Jumping on the back of this to avoid starting a new thread. I'd appreciate your contact info, Glenn. My husband and I are also looking into a tea ecommerce company, different to what you're looking at Julian87 with the detox. I'm also struggling to find much sound information on regulations if you're re-packaging. Did you find any information out about that?Schedule


----------



## Wuji-Sam (Jun 21, 2018)

Glenn said:


> I've got a great contact who will be able to help you get started and will send their details through via PM.
> 
> Are you thinking mail order or physical sales?


Hi Glenn, I'm creating a brand of luxury loose leaf teas to sell online. Would love to have the details of your contact, if they don't mind having a chat with me.

Thanks

Sam


----------



## MildredM (Feb 13, 2017)

@Glenn ^^


----------



## Glenn (Jun 14, 2008)

Drop me a PM with a number to call you on


----------



## DikGhale (Nov 20, 2018)

Wuji-Sam said:


> Hi Glenn, I'm creating a brand of luxury loose leaf teas to sell online. Would love to have the details of your contact, if they don't mind having a chat with me.
> 
> Thanks
> 
> Sam


I am also in same boat, planning to import tea from Nepal, and repacking and resale over here. I found NepalÂ's tea (next to Darjeeling region) one of the best tea I have ever tasted. I am wondering how the regulations is working over here in UK. Can anybody have more ideas from scratch to set up the warehouse. Appreciate your help.


----------



## MMF (Dec 13, 2018)

Glenn said:


> I've got a great contact who will be able to help you get started and will send their details through via PM.
> 
> Are you thinking mail order or physical sales?

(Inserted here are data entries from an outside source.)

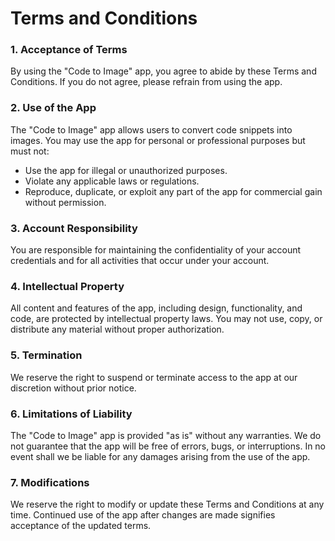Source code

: # Terms and Conditions

### 1. Acceptance of Terms
By using the "Code to Image" app, you agree to abide by these Terms and Conditions. If you do not agree, please refrain from using the app.

### 2. Use of the App
The "Code to Image" app allows users to convert code snippets into images. You may use the app for personal or professional purposes but must not:
- Use the app for illegal or unauthorized purposes.
- Violate any applicable laws or regulations.
- Reproduce, duplicate, or exploit any part of the app for commercial gain without permission.

### 3. Account Responsibility
You are responsible for maintaining the confidentiality of your account credentials and for all activities that occur under your account.

### 4. Intellectual Property
All content and features of the app, including design, functionality, and code, are protected by intellectual property laws. You may not use, copy, or distribute any material without proper authorization.

### 5. Termination
We reserve the right to suspend or terminate access to the app at our discretion without prior notice.

### 6. Limitations of Liability
The "Code to Image" app is provided "as is" without any warranties. We do not guarantee that the app will be free of errors, bugs, or interruptions. In no event shall we be liable for any damages arising from the use of the app.

### 7. Modifications
We reserve the right to modify or update these Terms and Conditions at any time. Continued use of the app after changes are made signifies acceptance of the updated terms.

I am in the process of starting a tea business too. Would it be possible to send through the details to me also? We are not repacking but will be blending and packaging ourselves. I'd be grateful for any help!


----------



## Adelina (Dec 3, 2018)

How many of you started tea businesses in the end? I'm asking as I'm looking into suppliers for a tea house.


----------



## Liam O'Reilly (Aug 3, 2019)

Hi there ,

Looking to create a wild herb tea, any contacts related to packing assistance, I have the supplier of bulk herbs sorted, I could just use some useful tea packaging companies if anyone has any recommendations, also did anyone find out the regulatory side of your business to be shipping world wide, established in the UK?

Regards,

Liam


----------



## FRaffa (Aug 16, 2019)

Good afternoon,

I am in the process of creating my own tea blends.

I am using TeaPeople as the tea supplier and am designing the packaging.

I have a registered company and in the process of opening a business account.

However what is required from me legally to be able to resell the tea with my own packaging?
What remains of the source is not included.